*Problem to solve:*
Each line of the entries below that includes "half" belongs in your answer.

*Saved entries:*
━━━━━━━━━━━━━━━━
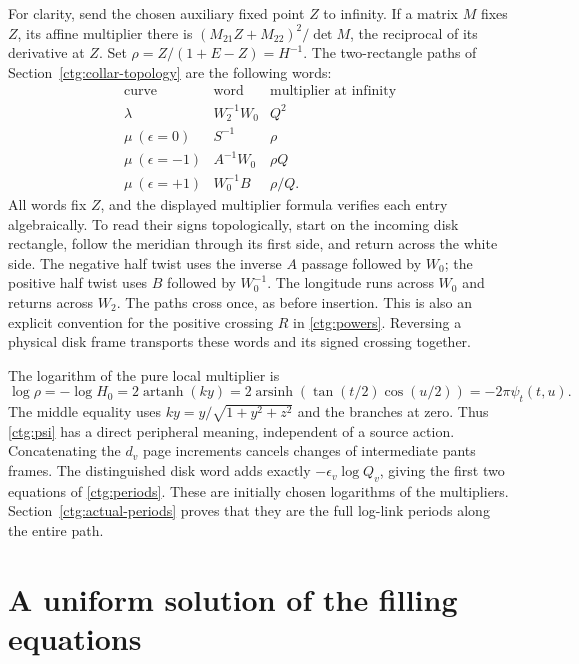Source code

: \documentclass[11pt]{article}
\numberwithin{equation}{section}
\theoremstyle{definition}
\theoremstyle{remark}
\newcommand{\arsinh}{\operatorname{arsinh}}
\newcommand{\artanh}{\operatorname{artanh}}
\begin{document}
For clarity, send the chosen auxiliary fixed point $Z$ to infinity. If a matrix
$M$ fixes $Z$, its affine multiplier there is
$(M_{21}Z+M_{22})^2/\det M$, the reciprocal of its derivative at $Z$.
Set $\rho=Z/(1+E-Z)=H^{-1}$. The two-rectangle paths of
Section~\ref{ctg:collar-topology} are the following words:
\begin{equation}\label{ctg:primitive-words}
\begin{array}{c|c|c}
 \text{curve}&\text{word}&\text{multiplier at infinity}\\\hline
 \lambda&W_2^{-1}W_0&Q^2\\
 \mu\ (\epsilon=0)&S^{-1}&\rho\\
 \mu\ (\epsilon=-1)&A^{-1}W_0&\rho Q\\
 \mu\ (\epsilon=+1)&W_0^{-1}B&\rho/Q.
\end{array}
\end{equation}
All words fix $Z$, and the displayed multiplier formula verifies each
entry algebraically. To read their signs topologically, start on the
incoming disk rectangle, follow the meridian through its first side,
and return across the white side. The negative half twist uses the
inverse $A$ passage followed by $W_0$; the positive half twist uses
$B$ followed by $W_0^{-1}$. The longitude runs across $W_0$ and
returns across $W_2$. The paths cross once, as before insertion.
This is also an explicit convention for the positive crossing $R$ in
\eqref{ctg:powers}. Reversing a physical disk frame transports these
words and its signed crossing together.

The logarithm of the pure local multiplier is
\begin{equation}\label{ctg:increment}
 \log\rho=-\log H_0
 =2\artanh(ky)
 =2\arsinh\!\left(\tan(t/2)\cos(u/2)\right)
 =-2\pi\psi_t(t,u).
\end{equation}
The middle equality uses
$ky=y/\sqrt{1+y^2+z^2}$ and the branches at zero.
Thus \eqref{ctg:psi} has a direct peripheral meaning, independent of
a source action. Concatenating the $d_v$ page increments cancels
changes of intermediate pants frames. The distinguished disk word
adds exactly $-\epsilon_v\log Q_v$, giving the first two equations
of \eqref{ctg:periods}. These are initially chosen logarithms of the
multipliers. Section~\ref{ctg:actual-periods} proves that they
are the full log-link periods along the entire path.

\section{A uniform solution of the filling equations}
\label{ctg:contraction}
\end{document}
━━━━━━━━━━━━━━━━
*Answer section:*
and return across the white side. The negative half twist uses the
inverse $A$ passage followed by $W_0$; the positive half twist uses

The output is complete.